Ева с трудом переставляет ноги.
— Девочки, у вас проблемы? — кричит постовой, не переставая вертеть педали. Ему скучно.
— Нет! — кричу в ответ. — Подружка напилась пьяная, ей можно, у нее сегодня день рождения!
— А-а! — Постовой сильнее налегает на педали, лампа у него над головой вспыхивает ярче. — Ну, поздравь ее от меня!
Остается пройти еще один квартал.
— Ева, — говорю я шепотом. — Ты можешь идти быстрее?
Она мотает головой. Я смотрю на небо: до рассвета остается несколько часов.
Евина рука соскальзывает с моего плеча. Ева медленно и плавно опускается на асфальт. Я оглядываюсь на постового: его лампа горит слишком ярко. Мы посреди улицы, как на ладони. Бумажка, свернутая трубочкой, жжет мне карман.
Подкатывает уличный разносчик. Я беру у него банку с энерджи-дринком, раскрываю, выливаю Еве на голову.
— Зачем? — шепчет она.
— Чтобы ты двигалась, дура!
— Нет… Зачем жить?
Едва удерживаюсь, чтобы не отвесить оплеуху.
— Затем… что… мы с тобой вместе уйдем на Завод!
Говорю первое, что приходит в голову, но Ева вдруг оживает:
— Правда?
— Ну конечно!
Я вздергиваю ее на ноги — а ведь она тяжелее меня раза в полтора.
— Мы уйдем вместе, — говорю монотонно. — Выберемся из города… Пройдем через горы… И однажды утром поднимемся на вершину и увидим Завод. Там полно энергии, Ева. Просто залейся. Там с утра и до ночи энергетический час. Там никто не прыгает с крыши, никто не вешается на колготках, там всем хочется жить, и все живут. Понимаешь? Он прекрасный. И огромный. Выше неба.
Теперь быстрее. Я почти несу Еву на себе.
— А это не сказка? — Она слабо улыбается.

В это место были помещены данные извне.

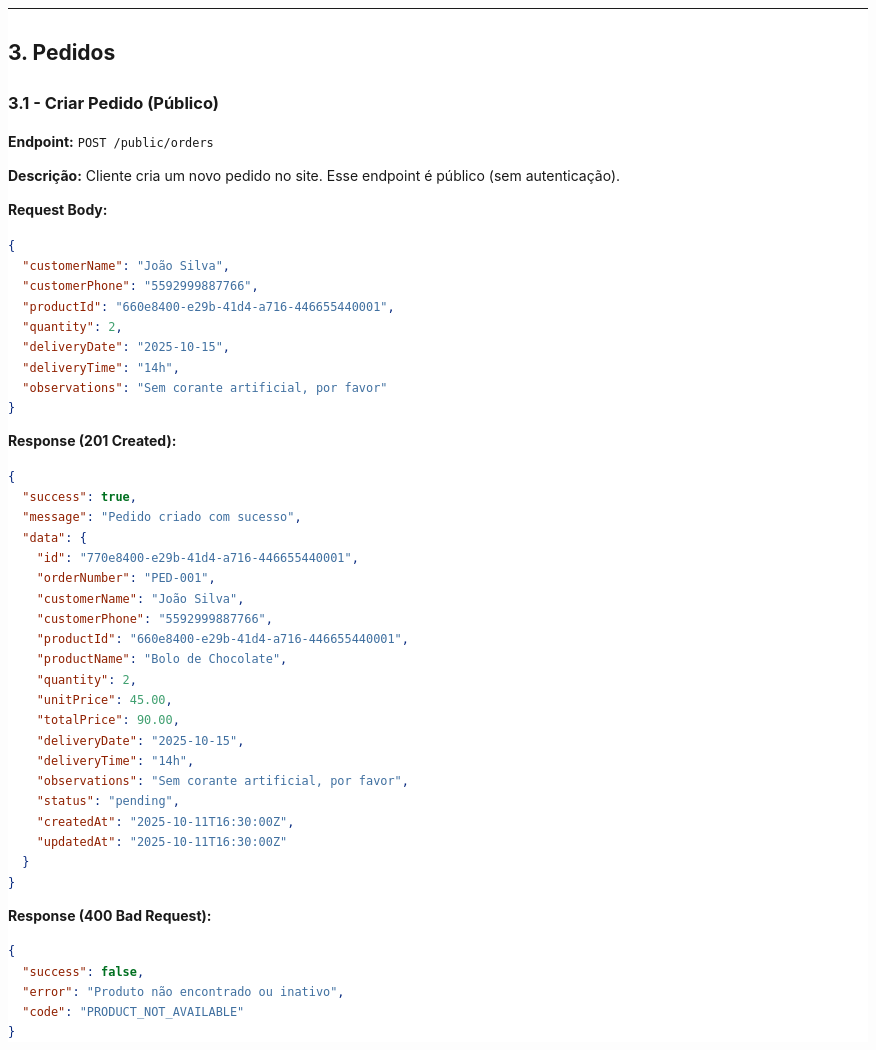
 ```json
```

---

## 3. Pedidos

### 3.1 - Criar Pedido (Público)
**Endpoint:** `POST /public/orders`

**Descrição:** Cliente cria um novo pedido no site. Esse endpoint é público (sem autenticação).

**Request Body:**
```json
{
  "customerName": "João Silva",
  "customerPhone": "5592999887766",
  "productId": "660e8400-e29b-41d4-a716-446655440001",
  "quantity": 2,
  "deliveryDate": "2025-10-15",
  "deliveryTime": "14h",
  "observations": "Sem corante artificial, por favor"
}
```

**Response (201 Created):**
```json
{
  "success": true,
  "message": "Pedido criado com sucesso",
  "data": {
    "id": "770e8400-e29b-41d4-a716-446655440001",
    "orderNumber": "PED-001",
    "customerName": "João Silva",
    "customerPhone": "5592999887766",
    "productId": "660e8400-e29b-41d4-a716-446655440001",
    "productName": "Bolo de Chocolate",
    "quantity": 2,
    "unitPrice": 45.00,
    "totalPrice": 90.00,
    "deliveryDate": "2025-10-15",
    "deliveryTime": "14h",
    "observations": "Sem corante artificial, por favor",
    "status": "pending",
    "createdAt": "2025-10-11T16:30:00Z",
    "updatedAt": "2025-10-11T16:30:00Z"
  }
}
```

**Response (400 Bad Request):**
```json
{
  "success": false,
  "error": "Produto não encontrado ou inativo",
  "code": "PRODUCT_NOT_AVAILABLE"
}
```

— Нет, — говорю как можно увереннее. — Если столько людей это повторяет, как это может быть сказкой?
Вот и конец квартала. Длинную страшную секунду мне кажется, что рикш на стоянке нет; ох, есть один. Пустой. Медленно разворачивается, собирается уезжать…
— Стой! — Я сгружаю Еву на тротуар и бегу следом. — Стой!
— У меня смена закончилась.
— Очень надо! Заплачу, сколько спросишь! Ну пожалуйста!
Рикша пожилой уже, ему лет сорок — окидывает меня взглядом.
— Куда ехать?
Называю адрес. Он колеблется целую минуту.
— Ну ладно. Садитесь.
Мы катим по опустевшим улицам. В темноте бесшумно вертятся ветряки. У рикши единственная фара на руле, она вспыхивает ярче, когда он нажимает на педали, и почти гаснет, когда притормаживает на поворотах.